■ Task prompt
Omitting all images, output the entries that follow exactly as written.

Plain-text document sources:

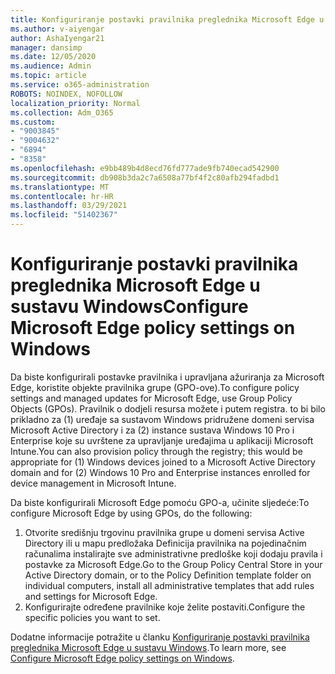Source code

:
 ```yaml
---
title: Konfiguriranje postavki pravilnika preglednika Microsoft Edge u sustavu Windows
ms.author: v-aiyengar
author: AshaIyengar21
manager: dansimp
ms.date: 12/05/2020
ms.audience: Admin
ms.topic: article
ms.service: o365-administration
ROBOTS: NOINDEX, NOFOLLOW
localization_priority: Normal
ms.collection: Adm_O365
ms.custom:
- "9003845"
- "9004632"
- "6894"
- "8358"
ms.openlocfilehash: e9bb489b4d8ecd76fd777ade9fb740ecad542900
ms.sourcegitcommit: db908b3da2c7a6508a77bf4f2c80afb294fadbd1
ms.translationtype: MT
ms.contentlocale: hr-HR
ms.lasthandoff: 03/29/2021
ms.locfileid: "51402367"
---
```

# <a name="configure-microsoft-edge-policy-settings-on-windows"></a><span data-ttu-id="0de16-102">Konfiguriranje postavki pravilnika preglednika Microsoft Edge u sustavu Windows</span><span class="sxs-lookup"><span data-stu-id="0de16-102">Configure Microsoft Edge policy settings on Windows</span></span>

<span data-ttu-id="0de16-103">Da biste konfigurirali postavke pravilnika i upravljana ažuriranja za Microsoft Edge, koristite objekte pravilnika grupe (GPO-ove).</span><span class="sxs-lookup"><span data-stu-id="0de16-103">To configure policy settings and managed updates for Microsoft Edge, use Group Policy Objects (GPOs).</span></span> <span data-ttu-id="0de16-104">Pravilnik o dodjeli resursa možete i putem registra. to bi bilo prikladno za (1) uređaje sa sustavom Windows pridružene domeni servisa Microsoft Active Directory i za (2) instance sustava Windows 10 Pro i Enterprise koje su uvrštene za upravljanje uređajima u aplikaciji Microsoft Intune.</span><span class="sxs-lookup"><span data-stu-id="0de16-104">You can also provision policy through the registry; this would be appropriate for (1) Windows devices joined to a Microsoft Active Directory domain and for (2) Windows 10 Pro and Enterprise instances enrolled for device management in Microsoft Intune.</span></span>

<span data-ttu-id="0de16-105">Da biste konfigurirali Microsoft Edge pomoću GPO-a, učinite sljedeće:</span><span class="sxs-lookup"><span data-stu-id="0de16-105">To configure Microsoft Edge by using GPOs, do the following:</span></span>

1. <span data-ttu-id="0de16-106">Otvorite središnju trgovinu pravilnika grupe u domeni servisa Active Directory ili u mapu predložaka Definicija pravilnika na pojedinačnim računalima instalirajte sve administrativne predloške koji dodaju pravila i postavke za Microsoft Edge.</span><span class="sxs-lookup"><span data-stu-id="0de16-106">Go to the Group Policy Central Store in your Active Directory domain, or to the Policy Definition template folder on individual computers, install all administrative templates that add rules and settings for Microsoft Edge.</span></span>
2. <span data-ttu-id="0de16-107">Konfigurirajte određene pravilnike koje želite postaviti.</span><span class="sxs-lookup"><span data-stu-id="0de16-107">Configure the specific policies you want to set.</span></span>

<span data-ttu-id="0de16-108">Dodatne informacije potražite u članku [Konfiguriranje postavki pravilnika preglednika Microsoft Edge u sustavu Windows](https://go.microsoft.com/fwlink/?linkid=2135024).</span><span class="sxs-lookup"><span data-stu-id="0de16-108">To learn more, see [Configure Microsoft Edge policy settings on Windows](https://go.microsoft.com/fwlink/?linkid=2135024).</span></span>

■ The completed task
Source code

:
 ```yaml
---
title: Konfiguriranje postavki pravilnika preglednika Microsoft Edge u sustavu Windows
ms.author: v-aiyengar
author: AshaIyengar21
manager: dansimp
ms.date: 12/05/2020
ms.audience: Admin
ms.topic: article
ms.service: o365-administration
ROBOTS: NOINDEX, NOFOLLOW
localization_priority: Normal
ms.collection: Adm_O365
ms.custom:
- "9003845"
- "9004632"
- "6894"
- "8358"
ms.openlocfilehash: e9bb489b4d8ecd76fd777ade9fb740ecad542900
ms.sourcegitcommit: db908b3da2c7a6508a77bf4f2c80afb294fadbd1
ms.translationtype: MT
ms.contentlocale: hr-HR
ms.lasthandoff: 03/29/2021
ms.locfileid: "51402367"
---
```

# <a name="configure-microsoft-edge-policy-settings-on-windows"></a><span data-ttu-id="0de16-102">Konfiguriranje postavki pravilnika preglednika Microsoft Edge u sustavu Windows</span><span class="sxs-lookup"><span data-stu-id="0de16-102">Configure Microsoft Edge policy settings on Windows</span></span>

<span data-ttu-id="0de16-103">Da biste konfigurirali postavke pravilnika i upravljana ažuriranja za Microsoft Edge, koristite objekte pravilnika grupe (GPO-ove).</span><span class="sxs-lookup"><span data-stu-id="0de16-103">To configure policy settings and managed updates for Microsoft Edge, use Group Policy Objects (GPOs).</span></span> <span data-ttu-id="0de16-104">Pravilnik o dodjeli resursa možete i putem registra. to bi bilo prikladno za (1) uređaje sa sustavom Windows pridružene domeni servisa Microsoft Active Directory i za (2) instance sustava Windows 10 Pro i Enterprise koje su uvrštene za upravljanje uređajima u aplikaciji Microsoft Intune.</span><span class="sxs-lookup"><span data-stu-id="0de16-104">You can also provision policy through the registry; this would be appropriate for (1) Windows devices joined to a Microsoft Active Directory domain and for (2) Windows 10 Pro and Enterprise instances enrolled for device management in Microsoft Intune.</span></span>

<span data-ttu-id="0de16-105">Da biste konfigurirali Microsoft Edge pomoću GPO-a, učinite sljedeće:</span><span class="sxs-lookup"><span data-stu-id="0de16-105">To configure Microsoft Edge by using GPOs, do the following:</span></span>

1. <span data-ttu-id="0de16-106">Otvorite središnju trgovinu pravilnika grupe u domeni servisa Active Directory ili u mapu predložaka Definicija pravilnika na pojedinačnim računalima instalirajte sve administrativne predloške koji dodaju pravila i postavke za Microsoft Edge.</span><span class="sxs-lookup"><span data-stu-id="0de16-106">Go to the Group Policy Central Store in your Active Directory domain, or to the Policy Definition template folder on individual computers, install all administrative templates that add rules and settings for Microsoft Edge.</span></span>
2. <span data-ttu-id="0de16-107">Konfigurirajte određene pravilnike koje želite postaviti.</span><span class="sxs-lookup"><span data-stu-id="0de16-107">Configure the specific policies you want to set.</span></span>

<span data-ttu-id="0de16-108">Dodatne informacije potražite u članku [Konfiguriranje postavki pravilnika preglednika Microsoft Edge u sustavu Windows](https://go.microsoft.com/fwlink/?linkid=2135024).</span><span class="sxs-lookup"><span data-stu-id="0de16-108">To learn more, see [Configure Microsoft Edge policy settings on Windows](https://go.microsoft.com/fwlink/?linkid=2135024).</span></span>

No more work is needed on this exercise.